# How did Hardy make this step in proving two surds are dissimilar if they are non-perfect square integers with no common factor

Overview

I am attempting to replicate a proof Hardy provided in his book - A Course of Pure Mathematics, yet am having trouble with one of the steps. I was wondering if someone can explain how he made a step in the proof.

Statement

If $M$ and $N$ are integers which have no common factor, and neither of which is a perfect square, $\sqrt{M}$ and $\sqrt{N}$ are dissimilar surds.

His Proof up to the Point of Confusion

Suppose that $\sqrt{M}$ and $\sqrt{N}$ are similar surds.
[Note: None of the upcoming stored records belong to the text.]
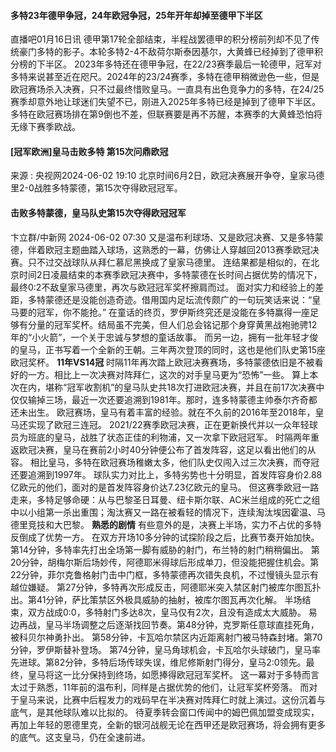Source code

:#### 多特23年德甲争冠，24年欧冠争冠，25年开年却掉至德甲下半区
直播吧01月16日讯 德甲第17轮全部结束，半程战罢德甲的积分榜前列却不见了传统豪门多特的影子。本轮多特2-4不敌荷尔斯泰因基尔，大黄蜂已经掉到了德甲积分榜的下半区。
2023年多特还在德甲争冠，在22/23赛季最后一轮德甲，冠军对多特来说甚至近在咫尺。2024年的23/24赛季，多特在德甲稍微逊色一些，但是欧冠赛场杀入决赛，只不过最终惜败皇马。一直具有出色竞争力的多特，在24/25赛季却意外地让球迷们失望不已，刚进入2025年多特已经是掉到了德甲下半区。
多特在欧冠赛场排在第9倒也不差，但联赛要是再不苏醒，本赛季的大黄蜂恐怕将无缘下赛季欧战。

#### [冠军欧洲]皇马击败多特 第15次问鼎欧冠
来源 : 央视网2024-06-02 19:10
北京时间6月2日，欧冠决赛展开争夺，皇家马德里2-0战胜多特蒙德，第15次夺得欧冠冠军。

#### 击败多特蒙德，皇马队史第15次夺得欧冠冠军
卞立群/中新网 2024-06-02 07:30
又是温布利球场、又是欧冠决赛、又是多特蒙德，伴着欧冠主题曲踏入球场，这熟悉的一幕，仿佛让人穿越回2013赛季欧冠决赛。只不过交战球队从拜仁慕尼黑换成了皇家马德里。
连结果都是相似的，在北京时间2日凌晨结束的本赛季欧冠决赛中，多特蒙德在长时间占据优势的情况下，最终0:2不敌皇家马德里，再次与欧冠冠军奖杯擦肩而过。
面对实力和经验上的差距，多特蒙德还是没能创造奇迹。借用国内足坛流传颇广的一句玩笑话来说：“皇马要的冠军，你不能抢。”
在童话的终页，罗伊斯终究还是没能在多特赢得一座足够有分量的冠军奖杯。结局虽不完美，但人们总会铭记那个身穿黄黑战袍驰骋12年的“小火箭”，一个关于忠诚与梦想的童话故事。
而另一边，拥有一批年轻才俊的皇马，正书写着一个全新的王朝。三年两次登顶的同时，这也是他们队史第15座欧冠奖杯。
**11年VS14冠**
时隔11年再次踏上欧冠决赛赛场，多特蒙德依旧是不被看好的一方。相比上一次决赛对阵拜仁，这次的对手皇马更为“恐怖”一些。
算上本次在内，堪称“冠军收割机”的皇马队史共18次打进欧冠决赛，并且在前17次决赛中仅仅输掉三场，最近一次还要追溯到1981年。那时，连多特蒙德主帅泰尔齐奇都还未出生。
欧冠赛场，皇马有着丰富的经验。就在不久前的2016年至2018年，皇马还实现了欧冠三连冠。
2021/22赛季欧冠决赛，正在更新换代并以一众年轻球员为班底的皇马，战胜了状态正佳的利物浦，又一次拿下欧冠冠军。
时隔两年重返欧冠决赛，皇马在赛前2小时40分钟便公布了首发阵容，这足以看出他们的从容。
相比皇马，多特在欧冠赛场稚嫩太多，他们队史仅闯入过三次决赛，而夺冠还要追溯到1997年。
球队实力对比上，多特劣势也十分明显，首发阵容身价2.88亿欧元的他们，面对的是首发阵容身价达7.23亿欧元的皇马。
但这赛季欧冠一路走来，多特足够命硬：从与巴黎圣日耳曼、纽卡斯尔联、AC米兰组成的死亡之组中以小组第一杀出重围；淘汰赛又一路在被看轻的情况下，连续淘汰埃因霍温、马德里竞技和大巴黎。
**熟悉的剧情**
有些意外的是，决赛上半场，实力不占优的多特反倒成了优势一方。
在双方开场10多分钟的试探阶段之后，比赛节奏开始加快。第14分钟，多特率先打出全场第一脚有威胁的射门，布兰特的射门稍稍偏出。
第20分钟，胡梅尔斯后场妙传，阿德耶米得球后形成单刀，但没能把握住机会。第22分钟，菲尔克鲁格射门击中门框，多特蒙德再次错失良机，不过慢镜头显示有越位嫌疑。
第27分钟，多特再次形成反击，阿德耶米突入禁区射门被库尔图瓦扑出。第41分钟，萨比策禁区外极具威胁的抽射，被库尔图瓦再次化解。
半场结束，双方战成0:0，多特射门多达8次，皇马仅有2次，且没有造成太大威胁。
易边再战，皇马半场调整之后逐渐找回节奏。第48分钟，克罗斯任意球直挂死角，被科贝尔神勇扑出。
第58分钟，卡瓦哈尔禁区内近距离射门被马特森封堵。第70分钟，罗伊斯替补登场。
第74分钟，皇马角球机会，卡瓦哈尔头球破门，皇马率先进球。第82分钟，多特后场传球失误，维尼修斯射门得分，皇马2:0领先。最终，皇马将这一比分保持到终场，如愿捧得欧冠冠军奖杯。
这一幕对于多特而言太过于熟悉，11年前的温布利，同样是占据优势的他们，让冠军奖杯旁落。
而对于皇马来说，比赛中后程发力的戏码早在半决赛对阵拜仁时就上演过。这份沉着与底气，是其他球队难以比拟的。
待夏季转会窗口传闻中的姆巴佩加盟变成现实，再加上年轻的恩德里克，全新的银河战舰无论在西甲还是欧冠赛场，将会拥有更多的底气。这支皇马，仍在全速前进。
Then we can instead write them as: $\sqrt{M}=\dfrac{p}{q} \sqrt{\dfrac{t}{u}}$ and $\sqrt{N}=\dfrac{r}{s} \sqrt{\dfrac{t}{u}}$

Then $\sqrt{MN}$ is evidently rational, and therefore (from a previous example) integral.

The example he is referring to

An algebraic equation,

$x^n+p_1 x^{n-1} +p_2 x^{n-2}+...+p_n=0$

with integral coefficients, cannot have a rational but non-integral root.

My Question

How was Hardy able to determine that $\sqrt{MN}$ was integral from that example he was referring to?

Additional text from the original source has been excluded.